Another difference is that „deep“ decision trees might suffer from overfitting. Random Forest prevents overfitting most of the time, by creating random subsets of the features and building smaller trees using these subsets. Afterwards, it combines the subtrees. Note that this doesn’t work every time and that it also makes the computation slower, depending on how many trees your random forest builds.

1. Increasing the Predictive Power

Firstly, there is the „n_estimators“ hyperparameter, which is just the number of trees the algorithm builds before taking the maximum voting or taking averages of predictions. In general, a higher number of trees increases the performance and makes the predictions more stable, but it also slows down the computation.

Another important hyperparameter is „max_features“, which is the maximum number of features Random Forest is allowed to try in an individual tree. Sklearn provides several options, described in their documentation.

The last important hyper-parameter we will talk about in terms of speed, is „min_sample_leaf “. This determines, like its name already says, the minimum number of leafs that are required to split an internal node.

2. Increasing the Models Speed

The „n_jobs“ hyperparameter tells the engine how many processors it is allowed to use. If it has a value of 1, it can only use one processor. A value of “-1” means that there is no limit.

„random_state“ makes the model’s output replicable. The model will always produce the same results when it has a definite value of random_state and if it has been given the same hyperparameters and the same training data.

Lastly, there is the „oob_score“ (also called oob sampling), which is a random forest cross validation method. In this sampling, about one-third of the data is not used to train the model and can be used to evaluate its performance. These samples are called the out of bag samples. It is very similar to the leave-one-out cross-validation method, but almost no additional computational burden goes along with it.

Advantages and Disadvantages:

Like I already mentioned, an advantage of random forest is that it can be used for both regression and classification tasks and that it’s easy to view the relative importance it assigns to the input features.

Random Forest is also considered as a very handy and easy to use algorithm, because it’s default hyperparameters often produce a good prediction result. The number of hyperparameters is also not that high and they are straightforward to understand.

One of the big problems in machine learning is overfitting, but most of the time this won’t happen that easy to a random forest classifier. That’s because if there are enough trees in the forest, the classifier won’t overfit the model.

The main limitation of Random Forest is that a large number of trees can make the algorithm to slow and ineffective for real-time predictions. In general, these algorithms are fast to train, but quite slow to create predictions once they are trained. A more accurate prediction requires more trees, which results in a slower model. In most real-world applications the random forest algorithm is fast enough, but there can certainly be situations where run-time performance is important and other approaches would be preferred.

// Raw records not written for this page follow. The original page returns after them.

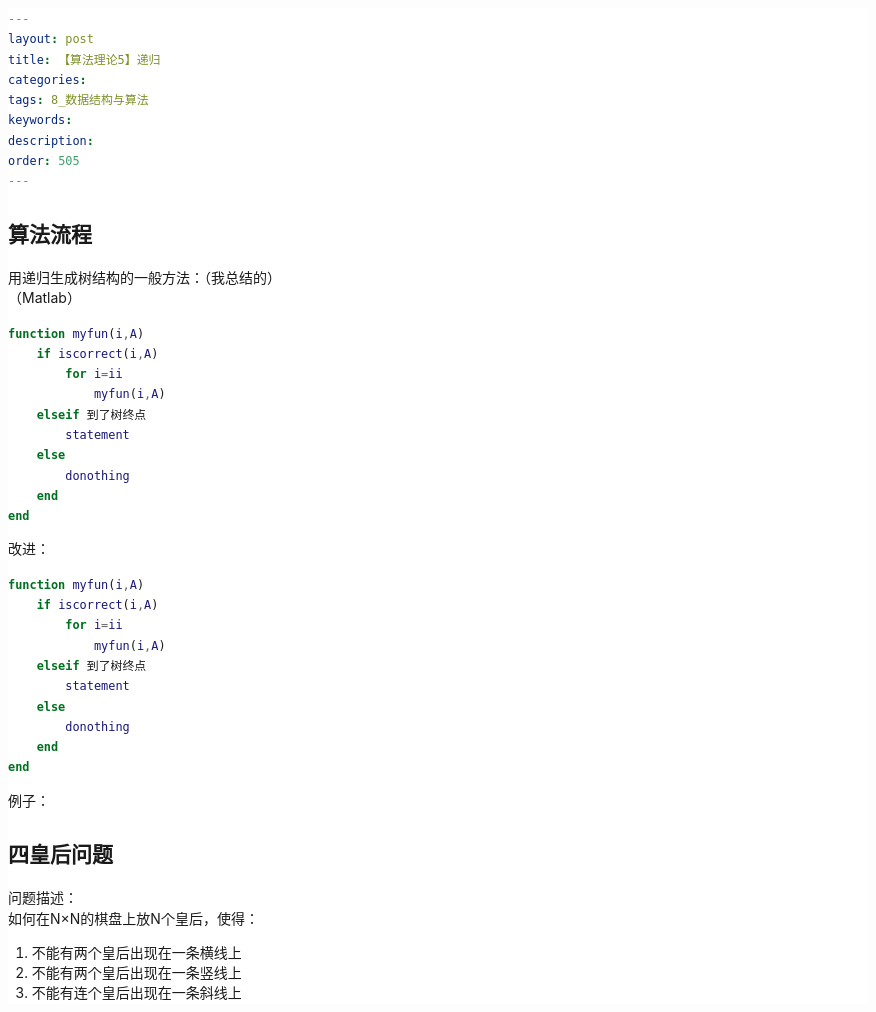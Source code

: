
 ```yaml
---
layout: post
title: 【算法理论5】递归
categories:
tags: 8_数据结构与算法
keywords:
description:
order: 505
---
```


## 算法流程

用递归生成树结构的一般方法：（我总结的）  
（Matlab）  
```matlab
function myfun(i,A)
    if iscorrect(i,A)
        for i=ii
            myfun(i,A)
    elseif 到了树终点
        statement
    else
        donothing
    end
end
```

改进：

```matlab
function myfun(i,A)
    if iscorrect(i,A)
        for i=ii
            myfun(i,A)
    elseif 到了树终点
        statement
    else
        donothing
    end
end
```
例子：

## 四皇后问题
问题描述：  
如何在N×N的棋盘上放N个皇后，使得：  
1. 不能有两个皇后出现在一条横线上
2. 不能有两个皇后出现在一条竖线上
3. 不能有连个皇后出现在一条斜线上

And of course Random Forest is a predictive modeling tool and not a descriptive tool. That means, if you are looking for a description of the relationships in your data, other approaches would be preferred.

Use Cases:

The random forest algorithm is used in a lot of different fields, like Banking, Stock Market, Medicine and E-Commerce. In Banking it is used for example to detect customers who will use the bank’s services more frequently than others and repay their debt in time. In this domain it is also used to detect fraud customers who want to scam the bank. In finance, it is used to determine a stock’s behaviour in the future. In the healthcare domain it is used to identify the correct combination of components in medicine and to analyze a patient’s medical history to identify diseases. And lastly, in E-commerce random forest is used to determine whether a customer will actually like the product or not.